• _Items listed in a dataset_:

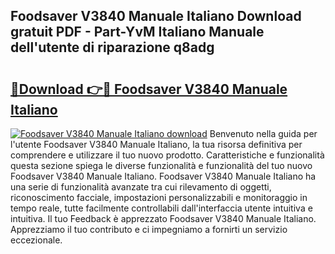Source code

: ## Foodsaver V3840 Manuale Italiano Download gratuit PDF - Part-YvM Italiano Manuale dell'utente di riparazione q8adg

# <h2><a href="http://dfb245.blite.top/?on=Foodsaver+V3840+Manuale+Italiano">🔗Download 👉🔴 Foodsaver V3840 Manuale Italiano</a></h2>

[![Foodsaver V3840 Manuale Italiano download](https://i.imgur.com/lujVjoI.png)](http://dfb245.blite.top/?on=Foodsaver+V3840+Manuale+Italiano)
Benvenuto nella guida per l'utente Foodsaver V3840 Manuale Italiano, la tua risorsa definitiva per comprendere e utilizzare il tuo nuovo prodotto. Caratteristiche e funzionalità questa sezione spiega le diverse funzionalità e funzionalità del tuo nuovo Foodsaver V3840 Manuale Italiano. Foodsaver V3840 Manuale Italiano ha una serie di funzionalità avanzate tra cui rilevamento di oggetti, riconoscimento facciale, impostazioni personalizzabili e monitoraggio in tempo reale, tutte facilmente controllabili dall'interfaccia utente intuitiva e intuitiva. Il tuo Feedback è apprezzato Foodsaver V3840 Manuale Italiano. Apprezziamo il tuo contributo e ci impegniamo a fornirti un servizio eccezionale.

• _WORK REQUEST_:
Once you reach the line with "di riparazione q8adg" in the data above, copy it and every line after it exactly, up to and including the line with "[![Foodsaver V3840 Manuale".

• _SOLUTION TO THE EXERCISE_:
: ## Foodsaver V3840 Manuale Italiano Download gratuit PDF - Part-YvM Italiano Manuale dell'utente di riparazione q8adg

# <h2><a href="http://dfb245.blite.top/?on=Foodsaver+V3840+Manuale+Italiano">🔗Download 👉🔴 Foodsaver V3840 Manuale Italiano</a></h2>

[![Foodsaver V3840 Manuale Italiano download](https://i.imgur.com/lujVjoI.png)](http://dfb245.blite.top/?on=Foodsaver+V3840+Manuale+Italiano)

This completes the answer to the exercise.